If your API is public or primarily frontend-driven, JSON-based REST is usually the practical default.
So, Is XML Still Relevant for APIs?
Yes—but selectively. XML is no longer the default format for modern web APIs, yet it remains critical in enterprise API ecosystems and document-centric workflows. SOAP-based APIs still power many high-stakes systems, and XML schemas remain a strong solution for contract validation.
A more accurate question than “Is XML relevant?” is: “Where does XML provide unique value?” The answer is: environments that need formal contracts, schema validation, metadata-rich messaging, and standardized enterprise features.

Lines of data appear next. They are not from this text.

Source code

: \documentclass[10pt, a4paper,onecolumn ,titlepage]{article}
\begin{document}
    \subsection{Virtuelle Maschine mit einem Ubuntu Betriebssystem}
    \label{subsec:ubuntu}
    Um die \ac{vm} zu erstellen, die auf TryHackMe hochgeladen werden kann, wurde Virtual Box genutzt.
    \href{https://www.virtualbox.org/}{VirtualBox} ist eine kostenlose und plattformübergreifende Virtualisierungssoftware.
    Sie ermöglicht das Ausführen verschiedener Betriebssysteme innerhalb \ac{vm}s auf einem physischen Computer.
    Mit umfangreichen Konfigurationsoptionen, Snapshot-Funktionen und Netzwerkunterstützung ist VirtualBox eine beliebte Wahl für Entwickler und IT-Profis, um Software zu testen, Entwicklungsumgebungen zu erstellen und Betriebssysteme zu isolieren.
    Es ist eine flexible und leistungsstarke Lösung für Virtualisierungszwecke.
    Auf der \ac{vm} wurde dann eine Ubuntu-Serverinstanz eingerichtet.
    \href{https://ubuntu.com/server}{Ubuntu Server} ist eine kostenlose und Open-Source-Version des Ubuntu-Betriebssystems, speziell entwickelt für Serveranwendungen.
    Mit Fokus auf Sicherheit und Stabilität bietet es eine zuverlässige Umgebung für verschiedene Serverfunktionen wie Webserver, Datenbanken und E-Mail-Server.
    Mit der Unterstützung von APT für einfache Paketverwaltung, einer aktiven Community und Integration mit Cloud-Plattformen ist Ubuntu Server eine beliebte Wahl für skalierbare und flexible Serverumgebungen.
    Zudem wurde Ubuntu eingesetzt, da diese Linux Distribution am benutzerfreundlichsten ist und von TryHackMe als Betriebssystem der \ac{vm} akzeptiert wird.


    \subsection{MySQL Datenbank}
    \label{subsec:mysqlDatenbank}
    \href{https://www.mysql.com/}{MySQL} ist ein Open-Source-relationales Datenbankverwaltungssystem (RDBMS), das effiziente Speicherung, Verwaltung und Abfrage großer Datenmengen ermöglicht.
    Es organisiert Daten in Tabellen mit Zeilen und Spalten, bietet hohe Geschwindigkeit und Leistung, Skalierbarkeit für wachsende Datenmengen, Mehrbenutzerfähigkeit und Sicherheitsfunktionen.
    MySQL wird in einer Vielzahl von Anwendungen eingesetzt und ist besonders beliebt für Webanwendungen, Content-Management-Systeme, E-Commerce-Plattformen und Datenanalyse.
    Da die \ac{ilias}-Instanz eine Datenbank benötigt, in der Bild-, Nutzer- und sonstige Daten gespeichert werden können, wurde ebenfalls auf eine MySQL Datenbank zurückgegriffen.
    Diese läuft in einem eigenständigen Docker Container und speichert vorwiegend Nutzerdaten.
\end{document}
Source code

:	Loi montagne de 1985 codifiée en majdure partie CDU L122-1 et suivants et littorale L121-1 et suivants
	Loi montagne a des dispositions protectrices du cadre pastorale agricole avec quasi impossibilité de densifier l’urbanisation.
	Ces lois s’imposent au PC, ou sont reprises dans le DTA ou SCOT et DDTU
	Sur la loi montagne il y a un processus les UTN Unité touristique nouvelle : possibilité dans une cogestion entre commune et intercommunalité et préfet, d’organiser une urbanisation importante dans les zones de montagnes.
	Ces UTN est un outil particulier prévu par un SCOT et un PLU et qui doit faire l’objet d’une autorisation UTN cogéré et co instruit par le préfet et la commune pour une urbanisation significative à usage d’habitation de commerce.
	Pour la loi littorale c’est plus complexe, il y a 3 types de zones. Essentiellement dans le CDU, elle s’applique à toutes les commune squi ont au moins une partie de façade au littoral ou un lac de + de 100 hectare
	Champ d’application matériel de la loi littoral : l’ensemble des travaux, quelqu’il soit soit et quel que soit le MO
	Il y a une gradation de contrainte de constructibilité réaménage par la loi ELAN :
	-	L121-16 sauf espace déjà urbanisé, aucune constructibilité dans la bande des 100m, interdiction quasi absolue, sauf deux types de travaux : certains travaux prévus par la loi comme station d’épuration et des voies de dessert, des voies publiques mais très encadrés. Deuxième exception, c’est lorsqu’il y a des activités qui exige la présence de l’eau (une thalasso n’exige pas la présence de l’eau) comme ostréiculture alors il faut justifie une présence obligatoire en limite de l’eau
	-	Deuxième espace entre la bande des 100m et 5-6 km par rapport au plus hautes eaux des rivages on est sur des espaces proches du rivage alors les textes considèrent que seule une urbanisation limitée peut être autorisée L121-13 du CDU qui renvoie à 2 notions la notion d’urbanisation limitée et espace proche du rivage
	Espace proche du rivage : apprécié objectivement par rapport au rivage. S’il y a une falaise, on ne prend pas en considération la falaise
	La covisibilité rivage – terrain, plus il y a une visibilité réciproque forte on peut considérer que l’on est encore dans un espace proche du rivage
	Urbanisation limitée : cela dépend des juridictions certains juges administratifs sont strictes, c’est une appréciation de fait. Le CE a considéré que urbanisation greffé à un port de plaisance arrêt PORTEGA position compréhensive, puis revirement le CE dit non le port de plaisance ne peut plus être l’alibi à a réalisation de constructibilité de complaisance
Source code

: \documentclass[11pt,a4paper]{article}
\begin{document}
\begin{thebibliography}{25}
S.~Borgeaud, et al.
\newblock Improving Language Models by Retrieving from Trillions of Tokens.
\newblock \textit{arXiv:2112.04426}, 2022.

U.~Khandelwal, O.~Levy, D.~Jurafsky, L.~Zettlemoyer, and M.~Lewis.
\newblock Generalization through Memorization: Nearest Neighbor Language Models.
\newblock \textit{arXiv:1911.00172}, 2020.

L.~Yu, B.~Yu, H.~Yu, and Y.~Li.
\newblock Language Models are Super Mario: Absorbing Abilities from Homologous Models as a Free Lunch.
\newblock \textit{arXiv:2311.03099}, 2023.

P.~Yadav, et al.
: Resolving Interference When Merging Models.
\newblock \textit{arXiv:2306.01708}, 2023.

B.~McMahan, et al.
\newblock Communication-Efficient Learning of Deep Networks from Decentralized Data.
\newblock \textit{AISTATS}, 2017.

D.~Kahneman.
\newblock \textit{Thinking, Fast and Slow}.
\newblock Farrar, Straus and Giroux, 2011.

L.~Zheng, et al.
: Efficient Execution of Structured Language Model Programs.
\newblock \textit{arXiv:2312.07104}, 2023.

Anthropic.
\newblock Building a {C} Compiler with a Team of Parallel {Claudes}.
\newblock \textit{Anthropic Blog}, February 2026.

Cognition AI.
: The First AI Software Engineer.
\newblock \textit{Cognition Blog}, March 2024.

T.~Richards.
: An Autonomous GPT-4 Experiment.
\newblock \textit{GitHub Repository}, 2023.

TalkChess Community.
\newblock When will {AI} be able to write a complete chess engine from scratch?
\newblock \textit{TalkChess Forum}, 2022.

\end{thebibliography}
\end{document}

A Simple Decision Framework
If you need a quick decision framework, ask:
- Do we need strict schema validation and a formal contract? (If yes, XML/SOAP may be beneficial.)
- Is this API public and consumed by web/mobile clients? (If yes, REST/JSON is usually best.)
- Do we rely on enterprise standards for security, policy, or governance? (SOAP ecosystems often fit.)
- How long must this API remain compatible without breaking changes? (Contract-first approaches help.)
- What does our organization already use successfully? (Ecosystem fit matters.)
Conclusion
SOAP and REST reflect different priorities. REST excels in modern web development because it is simple, flexible, and pairs naturally with JSON. SOAP remains valuable where strict contracts, schema validation, formal governance, and standardized messaging features are required—and XML is central to that value.
XML is not “dead.” It’s just no longer the default format for every API. If you work with enterprise integrations, regulated industries, or long-lived systems, XML remains a practical and important tool. If you build public web and mobile APIs, JSON-based REST will likely stay your primary choice.